The way mine was installed it would have to lift the house to float out of the ground. The ones I've read about were not in the garage and were not cemented in properly. There's a wrong way and right way to do everything. If the earth shifted enough to crush it I'm thinking a sinkhole would be nearby swallowing up my whole house. If it's getting crushed that means my foundation would be gone whether I had a shelter of not.

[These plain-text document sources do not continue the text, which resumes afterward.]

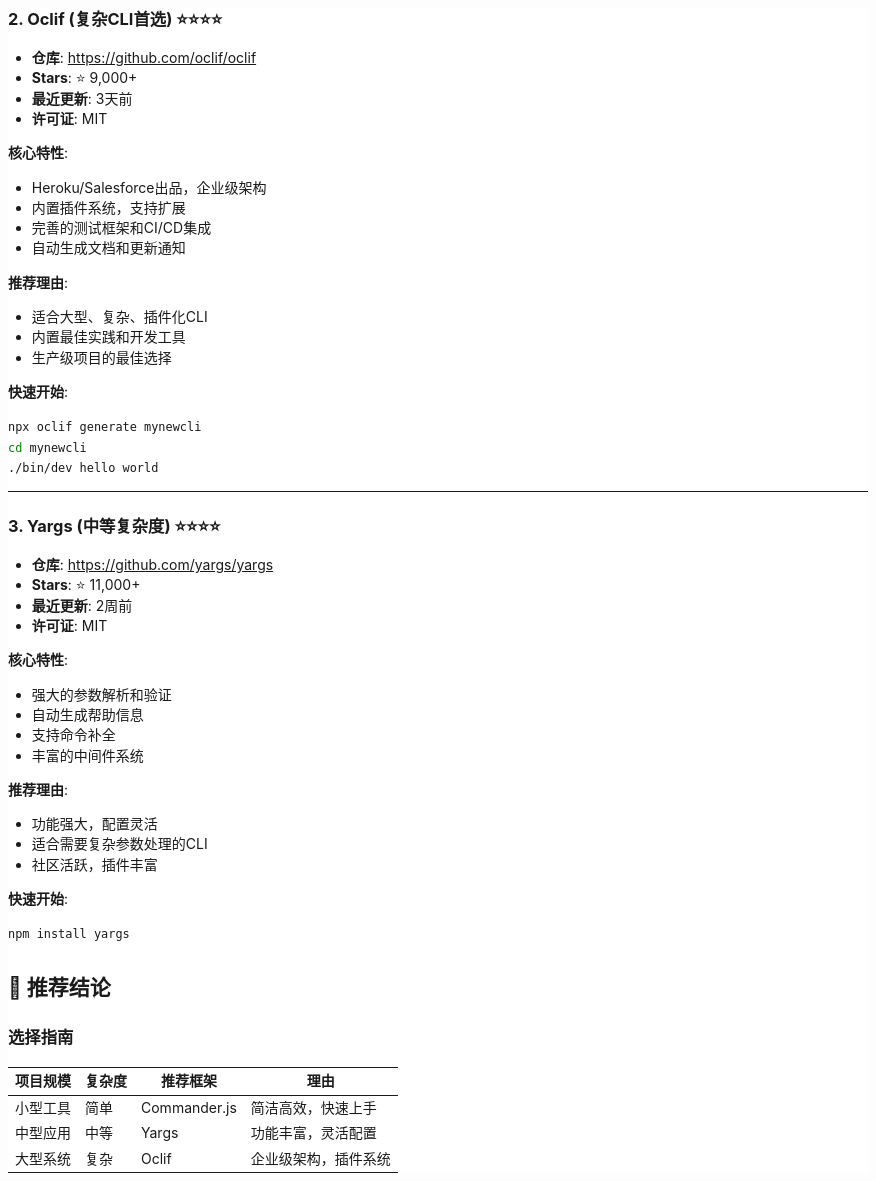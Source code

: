 
### 2. Oclif (复杂CLI首选) ⭐⭐⭐⭐
- **仓库**: https://github.com/oclif/oclif
- **Stars**: ⭐ 9,000+
- **最近更新**: 3天前
- **许可证**: MIT

**核心特性**:
- Heroku/Salesforce出品，企业级架构
- 内置插件系统，支持扩展
- 完善的测试框架和CI/CD集成
- 自动生成文档和更新通知

**推荐理由**:
- 适合大型、复杂、插件化CLI
- 内置最佳实践和开发工具
- 生产级项目的最佳选择

**快速开始**:
```bash
npx oclif generate mynewcli
cd mynewcli
./bin/dev hello world
```

---

### 3. Yargs (中等复杂度) ⭐⭐⭐⭐
- **仓库**: https://github.com/yargs/yargs
- **Stars**: ⭐ 11,000+
- **最近更新**: 2周前
- **许可证**: MIT

**核心特性**:
- 强大的参数解析和验证
- 自动生成帮助信息
- 支持命令补全
- 丰富的中间件系统

**推荐理由**:
- 功能强大，配置灵活
- 适合需要复杂参数处理的CLI
- 社区活跃，插件丰富

**快速开始**:
```bash
npm install yargs
```

## 🎯 推荐结论

### 选择指南

| 项目规模 | 复杂度 | 推荐框架 | 理由 |
|---------|--------|---------|------|
| 小型工具 | 简单 | Commander.js | 简洁高效，快速上手 |
| 中型应用 | 中等 | Yargs | 功能丰富，灵活配置 |
| 大型系统 | 复杂 | Oclif | 企业级架构，插件系统 |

I can think of two stories in the news in the last year or two where people died in above ground shelters. The doors were hit by debris enough to let water in but they couldn't get out. They drown or died of exposer. Just in the last several months I read a story of a lady who died in a traditional concrete below ground shelter. Something (a big branch I think) landed on it, cracked the top, pinned the door shut and she drowned. My point? There is NO shelter that can 100% guarantee you won't die.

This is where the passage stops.